INFORMATION GIVEN:
++++++++

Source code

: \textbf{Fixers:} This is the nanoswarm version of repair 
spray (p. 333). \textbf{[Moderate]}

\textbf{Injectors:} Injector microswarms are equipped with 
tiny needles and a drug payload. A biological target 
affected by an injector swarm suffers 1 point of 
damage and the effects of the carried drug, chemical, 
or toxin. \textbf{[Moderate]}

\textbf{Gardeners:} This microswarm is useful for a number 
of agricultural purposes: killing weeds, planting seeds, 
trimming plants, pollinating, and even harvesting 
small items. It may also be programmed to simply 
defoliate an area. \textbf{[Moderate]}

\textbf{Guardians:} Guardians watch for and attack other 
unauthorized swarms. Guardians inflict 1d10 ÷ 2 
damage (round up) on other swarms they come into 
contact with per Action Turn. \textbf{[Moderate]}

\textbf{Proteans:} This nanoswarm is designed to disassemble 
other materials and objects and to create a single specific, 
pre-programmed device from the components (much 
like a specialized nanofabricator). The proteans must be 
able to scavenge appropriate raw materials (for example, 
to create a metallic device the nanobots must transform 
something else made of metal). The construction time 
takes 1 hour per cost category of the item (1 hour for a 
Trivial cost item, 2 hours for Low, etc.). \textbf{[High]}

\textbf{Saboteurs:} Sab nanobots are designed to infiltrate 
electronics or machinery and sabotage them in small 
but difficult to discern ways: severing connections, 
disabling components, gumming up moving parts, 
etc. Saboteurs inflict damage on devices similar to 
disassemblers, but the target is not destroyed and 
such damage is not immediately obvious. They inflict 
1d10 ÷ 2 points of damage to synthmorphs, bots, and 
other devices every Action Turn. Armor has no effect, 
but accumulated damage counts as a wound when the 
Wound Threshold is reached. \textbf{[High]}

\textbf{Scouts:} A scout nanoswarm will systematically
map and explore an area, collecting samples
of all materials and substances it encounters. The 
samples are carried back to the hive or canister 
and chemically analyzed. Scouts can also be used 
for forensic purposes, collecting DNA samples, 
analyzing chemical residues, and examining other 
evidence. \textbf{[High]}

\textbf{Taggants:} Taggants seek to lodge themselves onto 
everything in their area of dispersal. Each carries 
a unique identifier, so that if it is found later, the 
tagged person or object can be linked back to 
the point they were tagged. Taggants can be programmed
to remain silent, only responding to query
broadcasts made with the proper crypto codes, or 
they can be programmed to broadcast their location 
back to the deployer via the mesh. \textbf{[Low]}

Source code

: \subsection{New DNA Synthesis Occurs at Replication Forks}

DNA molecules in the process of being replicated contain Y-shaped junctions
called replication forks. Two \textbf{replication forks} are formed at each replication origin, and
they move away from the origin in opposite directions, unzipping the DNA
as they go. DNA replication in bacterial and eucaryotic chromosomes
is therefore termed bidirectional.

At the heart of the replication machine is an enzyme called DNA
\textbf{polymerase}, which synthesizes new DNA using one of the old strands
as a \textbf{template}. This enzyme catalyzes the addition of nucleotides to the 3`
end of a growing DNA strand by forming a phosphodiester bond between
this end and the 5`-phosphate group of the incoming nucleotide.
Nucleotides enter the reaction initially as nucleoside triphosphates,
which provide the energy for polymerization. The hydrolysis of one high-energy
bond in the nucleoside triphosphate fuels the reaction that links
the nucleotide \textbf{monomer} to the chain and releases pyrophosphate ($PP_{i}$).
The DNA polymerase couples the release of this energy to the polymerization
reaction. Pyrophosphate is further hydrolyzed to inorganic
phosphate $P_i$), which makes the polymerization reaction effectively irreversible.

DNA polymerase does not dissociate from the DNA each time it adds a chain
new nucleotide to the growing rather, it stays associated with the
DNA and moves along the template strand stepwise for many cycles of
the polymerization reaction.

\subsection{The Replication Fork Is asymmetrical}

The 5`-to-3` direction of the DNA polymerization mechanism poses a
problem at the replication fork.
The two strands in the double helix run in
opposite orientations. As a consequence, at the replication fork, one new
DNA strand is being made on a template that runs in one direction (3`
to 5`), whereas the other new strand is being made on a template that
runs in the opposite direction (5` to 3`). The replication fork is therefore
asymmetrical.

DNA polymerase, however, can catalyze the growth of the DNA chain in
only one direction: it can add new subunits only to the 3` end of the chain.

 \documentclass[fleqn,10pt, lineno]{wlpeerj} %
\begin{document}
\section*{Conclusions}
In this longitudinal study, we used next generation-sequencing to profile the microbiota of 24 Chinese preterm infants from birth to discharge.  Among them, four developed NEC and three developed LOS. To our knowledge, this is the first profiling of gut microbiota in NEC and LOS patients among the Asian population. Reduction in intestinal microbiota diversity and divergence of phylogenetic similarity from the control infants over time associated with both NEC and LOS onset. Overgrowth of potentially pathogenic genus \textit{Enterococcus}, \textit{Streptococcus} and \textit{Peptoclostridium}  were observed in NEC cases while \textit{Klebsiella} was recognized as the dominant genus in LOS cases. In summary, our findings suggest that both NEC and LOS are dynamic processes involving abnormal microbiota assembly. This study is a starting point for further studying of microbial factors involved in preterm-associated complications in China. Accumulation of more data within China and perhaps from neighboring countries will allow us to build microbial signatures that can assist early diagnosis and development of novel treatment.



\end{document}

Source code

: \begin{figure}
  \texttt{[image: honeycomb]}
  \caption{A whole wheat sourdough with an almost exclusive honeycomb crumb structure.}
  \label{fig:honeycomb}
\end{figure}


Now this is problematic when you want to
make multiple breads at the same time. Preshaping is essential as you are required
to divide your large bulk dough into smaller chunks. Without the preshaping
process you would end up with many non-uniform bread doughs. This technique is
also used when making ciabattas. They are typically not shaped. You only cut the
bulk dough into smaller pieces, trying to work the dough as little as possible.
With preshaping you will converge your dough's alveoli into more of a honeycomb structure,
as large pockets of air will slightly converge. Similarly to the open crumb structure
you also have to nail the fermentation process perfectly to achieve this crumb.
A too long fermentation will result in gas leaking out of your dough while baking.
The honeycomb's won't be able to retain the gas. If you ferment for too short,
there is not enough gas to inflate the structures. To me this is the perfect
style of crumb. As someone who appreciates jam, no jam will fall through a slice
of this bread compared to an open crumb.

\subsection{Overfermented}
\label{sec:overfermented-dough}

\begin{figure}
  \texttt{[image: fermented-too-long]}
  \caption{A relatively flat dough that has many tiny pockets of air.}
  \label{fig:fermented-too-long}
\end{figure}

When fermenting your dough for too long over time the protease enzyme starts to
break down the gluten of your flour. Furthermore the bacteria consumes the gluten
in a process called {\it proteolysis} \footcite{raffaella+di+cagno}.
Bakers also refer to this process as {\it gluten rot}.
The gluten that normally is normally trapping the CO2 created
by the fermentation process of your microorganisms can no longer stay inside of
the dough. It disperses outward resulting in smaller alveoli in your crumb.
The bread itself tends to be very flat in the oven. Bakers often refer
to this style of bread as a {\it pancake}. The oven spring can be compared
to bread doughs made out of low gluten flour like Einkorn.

++++++++

TASK TO COMPLETE: A word-for-word transcription of the material is required.

RESPONSE BOX:
Source code

: \textbf{Fixers:} This is the nanoswarm version of repair 
spray (p. 333). \textbf{[Moderate]}

\textbf{Injectors:} Injector microswarms are equipped with 
tiny needles and a drug payload. A biological target 
affected by an injector swarm suffers 1 point of 
damage and the effects of the carried drug, chemical, 
or toxin. \textbf{[Moderate]}

\textbf{Gardeners:} This microswarm is useful for a number 
of agricultural purposes: killing weeds, planting seeds, 
trimming plants, pollinating, and even harvesting 
small items. It may also be programmed to simply 
defoliate an area. \textbf{[Moderate]}

\textbf{Guardians:} Guardians watch for and attack other 
unauthorized swarms. Guardians inflict 1d10 ÷ 2 
damage (round up) on other swarms they come into 
contact with per Action Turn. \textbf{[Moderate]}

\textbf{Proteans:} This nanoswarm is designed to disassemble 
other materials and objects and to create a single specific, 
pre-programmed device from the components (much 
like a specialized nanofabricator). The proteans must be 
able to scavenge appropriate raw materials (for example, 
to create a metallic device the nanobots must transform 
something else made of metal). The construction time 
takes 1 hour per cost category of the item (1 hour for a 
Trivial cost item, 2 hours for Low, etc.). \textbf{[High]}

\textbf{Saboteurs:} Sab nanobots are designed to infiltrate 
electronics or machinery and sabotage them in small 
but difficult to discern ways: severing connections, 
disabling components, gumming up moving parts, 
etc. Saboteurs inflict damage on devices similar to 
disassemblers, but the target is not destroyed and 
such damage is not immediately obvious. They inflict 
1d10 ÷ 2 points of damage to synthmorphs, bots, and 
other devices every Action Turn. Armor has no effect, 
but accumulated damage counts as a wound when the 
Wound Threshold is reached. \textbf{[High]}

\textbf{Scouts:} A scout nanoswarm will systematically
map and explore an area, collecting samples
of all materials and substances it encounters. The 
samples are carried back to the hive or canister 
and chemically analyzed. Scouts can also be used 
for forensic purposes, collecting DNA samples, 
analyzing chemical residues, and examining other 
evidence. \textbf{[High]}

\textbf{Taggants:} Taggants seek to lodge themselves onto 
everything in their area of dispersal. Each carries 
a unique identifier, so that if it is found later, the 
tagged person or object can be linked back to 
the point they were tagged. Taggants can be programmed
to remain silent, only responding to query
broadcasts made with the proper crypto codes, or 
they can be programmed to broadcast their location 
back to the deployer via the mesh. \textbf{[Low]}

Source code

: \subsection{New DNA Synthesis Occurs at Replication Forks}

DNA molecules in the process of being replicated contain Y-shaped junctions
called replication forks. Two \textbf{replication forks} are formed at each replication origin, and
they move away from the origin in opposite directions, unzipping the DNA
as they go. DNA replication in bacterial and eucaryotic chromosomes
is therefore termed bidirectional.

At the heart of the replication machine is an enzyme called DNA
\textbf{polymerase}, which synthesizes new DNA using one of the old strands
as a \textbf{template}. This enzyme catalyzes the addition of nucleotides to the 3`
end of a growing DNA strand by forming a phosphodiester bond between
this end and the 5`-phosphate group of the incoming nucleotide.
Nucleotides enter the reaction initially as nucleoside triphosphates,
which provide the energy for polymerization. The hydrolysis of one high-energy
bond in the nucleoside triphosphate fuels the reaction that links
the nucleotide \textbf{monomer} to the chain and releases pyrophosphate ($PP_{i}$).
The DNA polymerase couples the release of this energy to the polymerization
reaction. Pyrophosphate is further hydrolyzed to inorganic
phosphate $P_i$), which makes the polymerization reaction effectively irreversible.

DNA polymerase does not dissociate from the DNA each time it adds a chain
new nucleotide to the growing rather, it stays associated with the
DNA and moves along the template strand stepwise for many cycles of
the polymerization reaction.

\subsection{The Replication Fork Is asymmetrical}

The 5`-to-3` direction of the DNA polymerization mechanism poses a
problem at the replication fork.
The two strands in the double helix run in
opposite orientations. As a consequence, at the replication fork, one new
DNA strand is being made on a template that runs in one direction (3`
to 5`), whereas the other new strand is being made on a template that
runs in the opposite direction (5` to 3`). The replication fork is therefore
asymmetrical.

DNA polymerase, however, can catalyze the growth of the DNA chain in
only one direction: it can add new subunits only to the 3` end of the chain.

 \documentclass[fleqn,10pt, lineno]{wlpeerj} %
\begin{document}
\section*{Conclusions}
In this longitudinal study, we used next generation-sequencing to profile the microbiota of 24 Chinese preterm infants from birth to discharge.  Among them, four developed NEC and three developed LOS. To our knowledge, this is the first profiling of gut microbiota in NEC and LOS patients among the Asian population. Reduction in intestinal microbiota diversity and divergence of phylogenetic similarity from the control infants over time associated with both NEC and LOS onset. Overgrowth of potentially pathogenic genus \textit{Enterococcus}, \textit{Streptococcus} and \textit{Peptoclostridium}  were observed in NEC cases while \textit{Klebsiella} was recognized as the dominant genus in LOS cases. In summary, our findings suggest that both NEC and LOS are dynamic processes involving abnormal microbiota assembly. This study is a starting point for further studying of microbial factors involved in preterm-associated complications in China. Accumulation of more data within China and perhaps from neighboring countries will allow us to build microbial signatures that can assist early diagnosis and development of novel treatment.



\end{document}

Source code

: \begin{figure}
  \texttt{[image: honeycomb]}
  \caption{A whole wheat sourdough with an almost exclusive honeycomb crumb structure.}
  \label{fig:honeycomb}
\end{figure}


Now this is problematic when you want to
make multiple breads at the same time. Preshaping is essential as you are required
to divide your large bulk dough into smaller chunks. Without the preshaping
process you would end up with many non-uniform bread doughs. This technique is
also used when making ciabattas. They are typically not shaped. You only cut the
bulk dough into smaller pieces, trying to work the dough as little as possible.
With preshaping you will converge your dough's alveoli into more of a honeycomb structure,
as large pockets of air will slightly converge. Similarly to the open crumb structure
you also have to nail the fermentation process perfectly to achieve this crumb.
A too long fermentation will result in gas leaking out of your dough while baking.
The honeycomb's won't be able to retain the gas. If you ferment for too short,
there is not enough gas to inflate the structures. To me this is the perfect
style of crumb. As someone who appreciates jam, no jam will fall through a slice
of this bread compared to an open crumb.

\subsection{Overfermented}
\label{sec:overfermented-dough}

\begin{figure}
  \texttt{[image: fermented-too-long]}
  \caption{A relatively flat dough that has many tiny pockets of air.}
  \label{fig:fermented-too-long}
\end{figure}

When fermenting your dough for too long over time the protease enzyme starts to
break down the gluten of your flour. Furthermore the bacteria consumes the gluten
in a process called {\it proteolysis} \footcite{raffaella+di+cagno}.
Bakers also refer to this process as {\it gluten rot}.
The gluten that normally is normally trapping the CO2 created
by the fermentation process of your microorganisms can no longer stay inside of
the dough. It disperses outward resulting in smaller alveoli in your crumb.
The bread itself tends to be very flat in the oven. Bakers often refer
to this style of bread as a {\it pancake}. The oven spring can be compared
to bread doughs made out of low gluten flour like Einkorn.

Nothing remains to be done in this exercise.